Book review by Katie Munday: Just Right for you: A story about Autism by Melanie Heyworth and Celeste Josephine

Just Right for You: A Story about Autism. Artwork by Celeste Josephine Art.

[Image description: The front cover of Just Right for You. The title is in large purple and black lettering against a background of light purple and blue clouds. Underneath the title are five characters standing on blue-green grass. The first character has large curly ginger pigtails, they are wearing blue dungarees and are jumping in the air. The second character is sat on the floor reading a red book, they have short black hair and are wearing round black glasses. The third character is sat in a manual wheelchair, they are wearing an orange t-shirt and blue trousers and are holding a brown teddy bear in their lap. The fourth character has large brown curly hair, a pink dress and pink headphones. The fifth character is a large blue and purple fluffy being, they have large floppy ears and a large teddy bear like belly. All characters are waving and smiling at the reader. Purple lettering underneath show the writer and illustrators names]

Just Right for You: A Story About Autism is written by Reframing Autism founder and CEO Dr Melanie Heyworth and illustrated by Celeste Josephine Art. These Autistic creators have made s visually stunning and insightful book brimming with Autistic pride and passion. The illustrations throughout are beautifully ethereal and capture the essence of Autistic oneness with the sensory realm.

Just Right for you is a gorgeously illustrated book helping Autistic children to understand and champion their differences by following four Autistic children and a very sweet looking blue and purple fluffy creature. These characters talk about different elements of Autistic being including the way we think, communicate, play, feel and sense.

The characters remain nameless but represent different experiences within the Autistic community, such as a child who wears headphones / ear defenders and a child who is a wheelchair user. Just Right for You explores the needs and strengths within the Autistic community without judgement and in very clear language which suits the age / stage of readers. I especially enjoyed the communication page as it represents the importance of communicating with your hands, AAC, echolalia and palilalia. I also loved the penultimate image:

[ID: A blue purple fluffy creature with floppy ears hanging down by the side of their face. They are holding a giant love heart in their hands which is mottled in pastel rainbow colours. They have a large smile with closed eyes and are surrounded by different coloured smaller hearts, in the shape of a love heart.]
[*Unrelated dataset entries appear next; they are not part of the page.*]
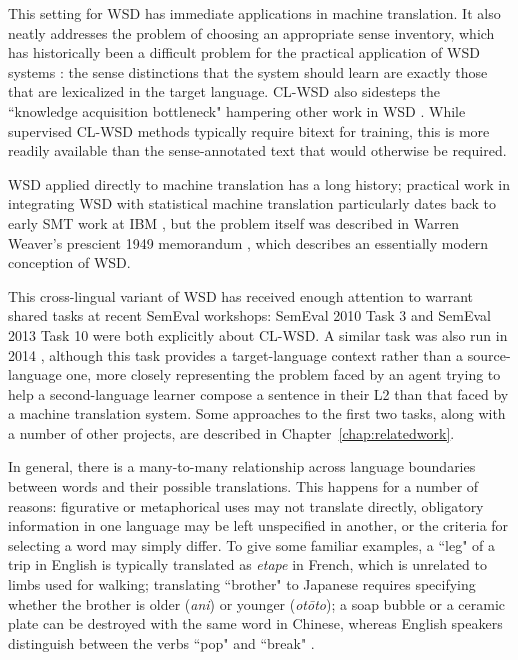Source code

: This setting for WSD has immediate applications in machine translation. It
also neatly addresses the problem of choosing an appropriate sense inventory,
which has historically been a difficult problem for the practical application
of WSD systems \cite{agirre2006word}: the sense distinctions that the system
should learn are exactly those that are lexicalized in the target language.
CL-WSD also sidesteps the ``knowledge acquisition bottleneck" hampering other
work in WSD \cite{lefever-hoste-decock:2011:ACL-HLT2011}.
While supervised CL-WSD methods typically require bitext for training, this is
more readily available than the sense-annotated text that would otherwise be
required.

WSD applied directly to machine translation has a long history; practical work
in integrating WSD with statistical machine translation particularly dates back
to early SMT work at IBM \cite{Brown91word-sensedisambiguation}, but the
problem itself was described in Warren Weaver's prescient 1949 memorandum
\cite{weavermemo}, which describes an essentially modern conception of WSD.

This cross-lingual variant of WSD has received enough attention to warrant
shared tasks at recent SemEval workshops: SemEval 2010 Task 3
\cite{lefever-hoste:2010:SemEval} and SemEval 2013 Task 10 \cite{task10} were both
explicitly about CL-WSD.  A similar task was also run in 2014
\cite{vangompel-EtAl:2014:SemEval}, although this task provides a
target-language context rather than a source-language one, more closely
representing the problem faced by an agent trying to help a second-language
learner compose a sentence in their L2 than that faced by a machine translation
system. Some approaches to the first two tasks, along with a number of other
projects, are described in Chapter~\ref{chap:relatedwork}.

In general, there is a many-to-many relationship across language boundaries
between words and their possible translations.
This happens for a number of reasons: figurative or metaphorical uses may not
translate directly,
obligatory information in one language may be left unspecified in another,
or the criteria for selecting a word may simply differ.
To give some familiar examples, a ``leg" of a trip in English is typically
translated as \emph{etape} in French, which is unrelated to limbs used for
walking;
translating ``brother" to Japanese requires specifying whether the brother is
older (\emph{ani}) or younger (\emph{ot\=oto});
a soap bubble or a ceramic plate can be destroyed with the same word in
Chinese, whereas English speakers distinguish between the verbs
``pop" and ``break" \cite{majid2007semantic}.

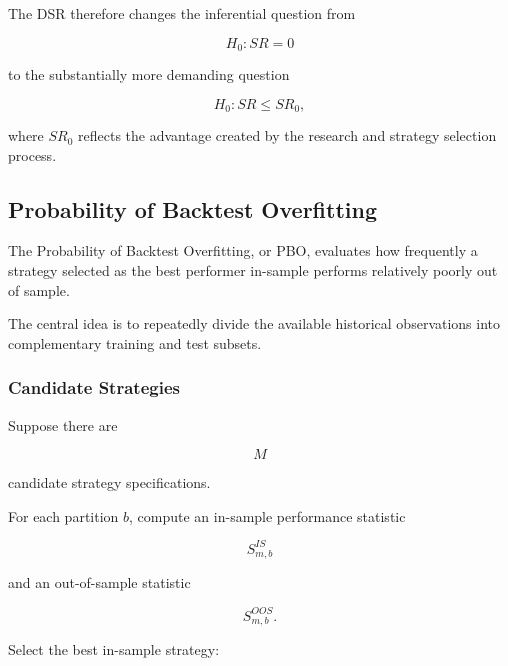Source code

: \documentclass[11pt,a4paper]{article}
\begin{document}
The DSR therefore changes the inferential question from

\begin{equation}
\boxed{
H_0:
SR=0
}
\end{equation}

to the substantially more demanding question

\begin{equation}
\boxed{
H_0:
SR\leq SR_0,
}
\end{equation}

where $SR_0$ reflects the advantage created by the research and strategy
selection process.



\subsection{Probability of Backtest Overfitting}
\label{subsec:probability_backtest_overfitting}

The Probability of Backtest Overfitting, or PBO, evaluates how frequently a
strategy selected as the best performer in-sample performs relatively poorly
out of sample.

The central idea is to repeatedly divide the available historical observations
into complementary training and test subsets.


\subsubsection{Candidate Strategies}

Suppose there are

\begin{equation}
M
\end{equation}

candidate strategy specifications.

For each partition $b$, compute an in-sample performance statistic

\begin{equation}
S_{m,b}^{IS}
\end{equation}

and an out-of-sample statistic

\begin{equation}
S_{m,b}^{OOS}.
\end{equation}

Select the best in-sample strategy:
\end{document}
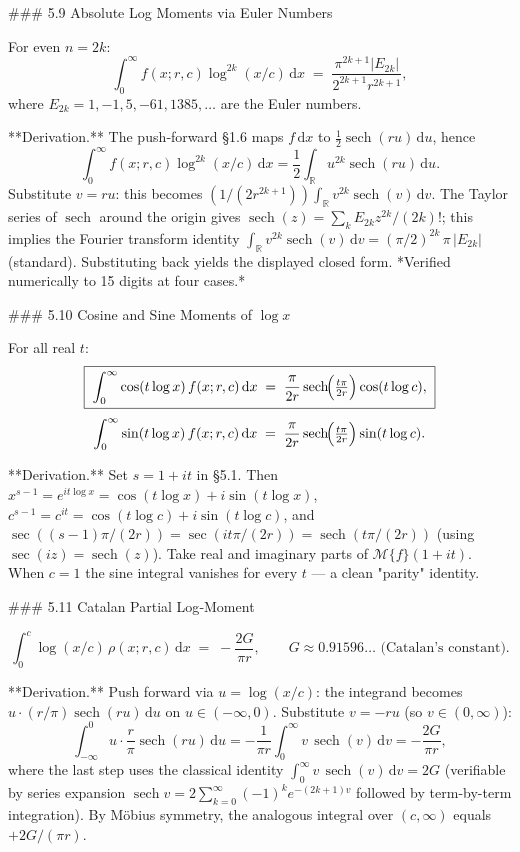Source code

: ### 5.9 Absolute Log Moments via Euler Numbers

For even $n=2k$:
$$
\int_{0}^{\infty}f(x;r,c)\log^{2k}(x/c)\,\mathrm dx \;=\; \frac{\pi^{2k+1}|E_{2k}|}{2^{2k+1}r^{2k+1}},
$$
where $E_{2k} = 1,-1,5,-61,1385,\dots$ are the Euler numbers.

**Derivation.** The push‑forward §1.6 maps $f\,\mathrm dx$ to $\tfrac{1}{2}\operatorname{sech}(ru)\,\mathrm du$, hence
$$
\int_{0}^{\infty}f(x;r,c)\log^{2k}(x/c)\,\mathrm dx = \frac{1}{2}\int_{\mathbb R}u^{2k}\operatorname{sech}(ru)\,\mathrm du.
$$
Substitute $v = ru$: this becomes $(1/(2r^{2k+1}))\int_{\mathbb R}v^{2k}\operatorname{sech}(v)\,\mathrm dv$. The Taylor series of $\operatorname{sech}$ around the origin gives $\operatorname{sech}(z) = \sum_{k}E_{2k}z^{2k}/(2k)!$; this implies the Fourier transform identity $\int_{\mathbb R}v^{2k}\operatorname{sech}(v)\,\mathrm dv = (\pi/2)^{2k}\,\pi\,|E_{2k}|$ (standard). Substituting back yields the displayed closed form. *Verified numerically to 15 digits at four cases.*

### 5.10 Cosine and Sine Moments of $\log x$

For all real $t$:
$$
\boxed{\;\int_{0}^{\infty}\cos(t\log x)\,f(x;r,c)\,\mathrm dx \;=\; \frac{\pi}{2r}\operatorname{sech}\!\Bigl(\tfrac{t\pi}{2r}\Bigr)\cos(t\log c),\;}
$$
$$
\int_{0}^{\infty}\sin(t\log x)\,f(x;r,c)\,\mathrm dx \;=\; \frac{\pi}{2r}\operatorname{sech}\!\Bigl(\tfrac{t\pi}{2r}\Bigr)\sin(t\log c).
$$

**Derivation.** Set $s = 1+it$ in §5.1. Then $x^{s-1} = e^{it\log x} = \cos(t\log x) + i\sin(t\log x)$, $c^{s-1} = c^{it} = \cos(t\log c) + i\sin(t\log c)$, and $\sec((s-1)\pi/(2r)) = \sec(it\pi/(2r)) = \operatorname{sech}(t\pi/(2r))$ (using $\sec(iz)=\operatorname{sech}(z)$). Take real and imaginary parts of $\mathcal M\{f\}(1+it)$. When $c=1$ the sine integral vanishes for every $t$ — a clean "parity" identity.

### 5.11 Catalan Partial Log‑Moment

$$
\int_{0}^{c}\log(x/c)\,\rho(x;r,c)\,\mathrm dx \;=\; -\frac{2G}{\pi r},\qquad G \approx 0.91596\ldots\text{ (Catalan's constant).}
$$

**Derivation.** Push forward via $u=\log(x/c)$: the integrand becomes $u\cdot(r/\pi)\operatorname{sech}(ru)\,\mathrm du$ on $u\in(-\infty,0)$. Substitute $v = -ru$ (so $v\in(0,\infty)$):
$$
\int_{-\infty}^{0}u\cdot\frac{r}{\pi}\operatorname{sech}(ru)\,\mathrm du = -\frac{1}{\pi r}\int_{0}^{\infty}v\,\operatorname{sech}(v)\,\mathrm dv = -\frac{2G}{\pi r},
$$
where the last step uses the classical identity $\int_{0}^{\infty}v\,\operatorname{sech}(v)\,\mathrm dv = 2G$ (verifiable by series expansion $\operatorname{sech} v = 2\sum_{k=0}^{\infty}(-1)^{k}e^{-(2k+1)v}$ followed by term-by-term integration). By Möbius symmetry, the analogous integral over $(c,\infty)$ equals $+2G/(\pi r)$.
Just Right for You is a book which allows Autistic children to understand their beautiful Autistic brains. It is refreshingly affirming to Autistic children and adults, and I wish all Autistic people could experience the inclusive principles expressed in this book more often.

The only thing I would like to see from this book is a version which uses Widgit symbols, I know a lot of young people and adults who would benefit from that mode of written communication but I’m sure that is something which may become available in the future.

Just Right for You: A Story About Autism is so touching I genuinely got emotional for the younger version of me who would have found this so wonderful. I look forward to sharing this book with my son as he grows and will be recommending this too many of the parents, carers and young people I work with. So that they know that their brain is just right, just for them.